■ WHAT IS EXPECTED: Omit all pictures. Print the remaining lines exactly, from the start of the data through the line containing "run the Quest".

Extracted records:
▶
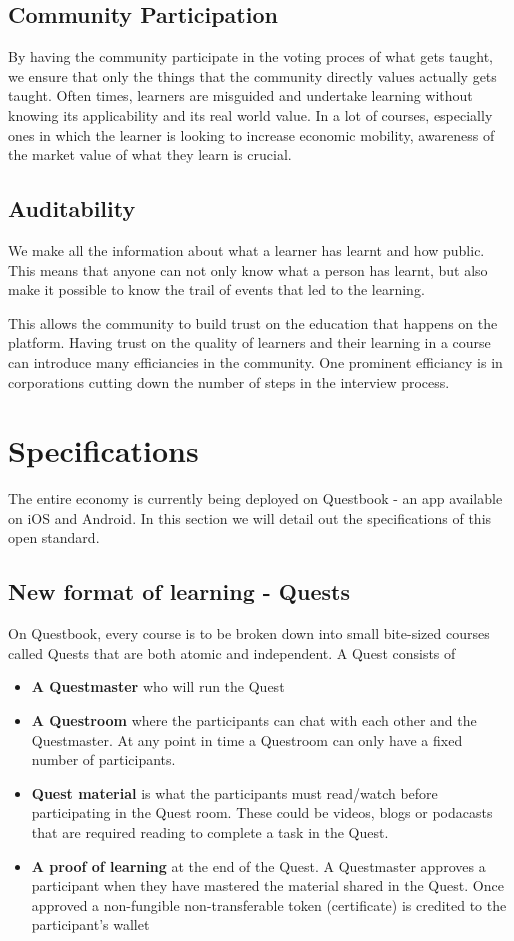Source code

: \documentclass{article}
\begin{document}
    \subsection{Community Participation}
      By having the community participate in the voting proces of what gets taught, we ensure that only the things that the community directly values actually gets taught. Often times, learners are misguided and undertake learning without knowing its applicability and its real world value. In a lot of courses, especially ones in which the learner is looking to increase economic mobility, awareness of the market value of what they learn is crucial.
      \par
      
    \subsection{Auditability}
      We make all the information about what a learner has learnt and how public. This means that anyone can not only know what a person has learnt, but also make it possible to know the trail of events that led to the learning. 
      \par
      This allows the community to build trust on the education that happens on the platform.
      Having trust on the quality of learners and their learning in a course can introduce many efficiancies in the community. One prominent efficiancy is in corporations cutting down the number of steps in the interview process. \cite{lesserroundsfortopcolleges}

  \section{Specifications}
    The entire economy is currently being deployed on Questbook - an app available on iOS and Android. In this section we will detail out the specifications of this open standard.
    \subsection{New format of learning - Quests}
      On Questbook, every course is to be broken down into small bite-sized courses called Quests that are both atomic and independent.
      A Quest consists of 
      \begin{itemize}
        \item \textbf{A Questmaster} who will run the Quest
        \item \textbf{A Questroom} where the participants can chat with each other and the Questmaster. At any point in time a Questroom can only have  a fixed number of participants.
        \item \textbf{Quest material} is what the participants must read/watch before participating in the Quest room. These could be videos, blogs or podacasts that are required reading to complete a task in the Quest.
        \item \textbf{A proof of learning} at the end of the Quest. A Questmaster approves a participant when they have mastered the material shared in the Quest. Once approved a non-fungible non-transferable token (certificate) is credited to the participant's wallet
      \end{itemize}
\end{document}
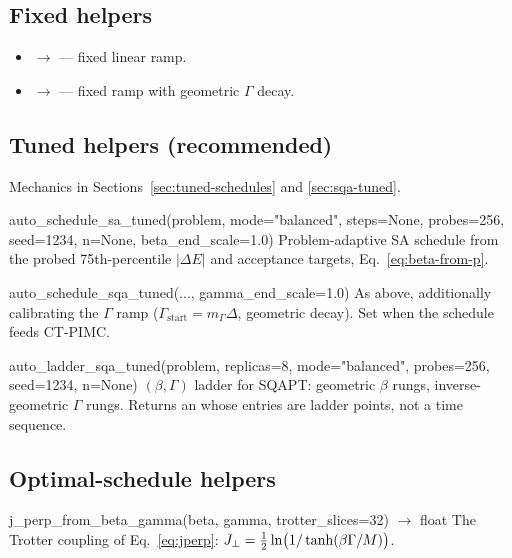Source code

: \subsection{Fixed helpers}

\begin{itemize}
\item {} $\to$  --- fixed linear ramp.
\item {} $\to$
 --- fixed ramp with geometric $\Gamma$ decay.
\end{itemize}

\subsection{Tuned helpers (recommended)}

Mechanics in Sections~\ref{sec:tuned-schedules} and \ref{sec:sqa-tuned}.

\begin{apibox}{auto\_schedule\_sa\_tuned(problem, mode="balanced", steps=None,
probes=256, seed=1234, n=None, beta\_end\_scale=1.0)}
Problem-adaptive SA schedule from the probed 75th-percentile
$|\Delta E|$ and acceptance targets, Eq.~\eqref{eq:beta-from-p}.
\end{apibox}

\begin{apibox}{auto\_schedule\_sqa\_tuned(..., gamma\_end\_scale=1.0)}
As above, additionally calibrating the $\Gamma$ ramp
($\Gamma_{\text{start}}=m_\Gamma\Delta$, geometric decay). Set
 when the schedule feeds CT-PIMC.
\end{apibox}

\begin{apibox}{auto\_ladder\_sqa\_tuned(problem, replicas=8, mode="balanced",
probes=256, seed=1234, n=None)}
$(\beta,\Gamma)$ ladder for SQAPT: geometric $\beta$ rungs, inverse-geometric
$\Gamma$ rungs. Returns an  whose entries are ladder
points, not a time sequence.
\end{apibox}

\subsection{Optimal-schedule helpers}

\begin{apibox}{j\_perp\_from\_beta\_gamma(beta, gamma, trotter\_slices=32)
$\rightarrow$ float}
The Trotter coupling of Eq.~\eqref{eq:jperp}:
$\Jp=\tfrac12\ln\bigl(1/\tanh(\beta\Gamma/M)\bigr)$.
\end{apibox}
◀
■ ANSWER TO THE EXERCISE:
Source code

: \documentclass{article}
\begin{document}
    \subsection{Community Participation}
      By having the community participate in the voting proces of what gets taught, we ensure that only the things that the community directly values actually gets taught. Often times, learners are misguided and undertake learning without knowing its applicability and its real world value. In a lot of courses, especially ones in which the learner is looking to increase economic mobility, awareness of the market value of what they learn is crucial.
      \par
      
    \subsection{Auditability}
      We make all the information about what a learner has learnt and how public. This means that anyone can not only know what a person has learnt, but also make it possible to know the trail of events that led to the learning. 
      \par
      This allows the community to build trust on the education that happens on the platform.
      Having trust on the quality of learners and their learning in a course can introduce many efficiancies in the community. One prominent efficiancy is in corporations cutting down the number of steps in the interview process. \cite{lesserroundsfortopcolleges}

  \section{Specifications}
    The entire economy is currently being deployed on Questbook - an app available on iOS and Android. In this section we will detail out the specifications of this open standard.
    \subsection{New format of learning - Quests}
      On Questbook, every course is to be broken down into small bite-sized courses called Quests that are both atomic and independent.
      A Quest consists of 
      \begin{itemize}
        \item \textbf{A Questmaster} who will run the Quest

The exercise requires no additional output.